THE RECORDS Start Marker

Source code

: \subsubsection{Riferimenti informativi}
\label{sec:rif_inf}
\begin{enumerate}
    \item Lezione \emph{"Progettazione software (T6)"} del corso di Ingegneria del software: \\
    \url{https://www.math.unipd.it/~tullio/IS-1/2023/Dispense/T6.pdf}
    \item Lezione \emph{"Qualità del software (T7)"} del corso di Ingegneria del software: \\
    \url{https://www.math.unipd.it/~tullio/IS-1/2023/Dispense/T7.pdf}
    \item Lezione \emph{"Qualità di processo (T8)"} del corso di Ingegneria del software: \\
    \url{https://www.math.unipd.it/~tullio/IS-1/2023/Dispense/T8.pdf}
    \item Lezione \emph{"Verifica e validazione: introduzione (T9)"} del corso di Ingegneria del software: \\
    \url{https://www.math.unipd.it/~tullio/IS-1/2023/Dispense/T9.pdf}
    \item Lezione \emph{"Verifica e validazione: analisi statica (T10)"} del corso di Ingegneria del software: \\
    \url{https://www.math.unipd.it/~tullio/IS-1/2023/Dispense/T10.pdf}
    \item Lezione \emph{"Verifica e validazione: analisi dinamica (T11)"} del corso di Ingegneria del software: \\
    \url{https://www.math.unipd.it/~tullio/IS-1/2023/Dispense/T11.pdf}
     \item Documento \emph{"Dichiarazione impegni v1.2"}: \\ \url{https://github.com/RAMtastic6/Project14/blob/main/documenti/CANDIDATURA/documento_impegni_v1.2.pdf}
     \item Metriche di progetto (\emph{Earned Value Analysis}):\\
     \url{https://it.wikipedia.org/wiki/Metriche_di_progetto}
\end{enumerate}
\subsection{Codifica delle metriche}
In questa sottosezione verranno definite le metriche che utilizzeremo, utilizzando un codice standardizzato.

THE RECORDS End Marker

Return every line holding the word "Dispense" from the records.

PROBLEM SOLUTION
    \url{https://www.math.unipd.it/~tullio/IS-1/2023/Dispense/T6.pdf}
    \url{https://www.math.unipd.it/~tullio/IS-1/2023/Dispense/T7.pdf}
    \url{https://www.math.unipd.it/~tullio/IS-1/2023/Dispense/T8.pdf}
    \url{https://www.math.unipd.it/~tullio/IS-1/2023/Dispense/T9.pdf}
    \url{https://www.math.unipd.it/~tullio/IS-1/2023/Dispense/T10.pdf}
    \url{https://www.math.unipd.it/~tullio/IS-1/2023/Dispense/T11.pdf}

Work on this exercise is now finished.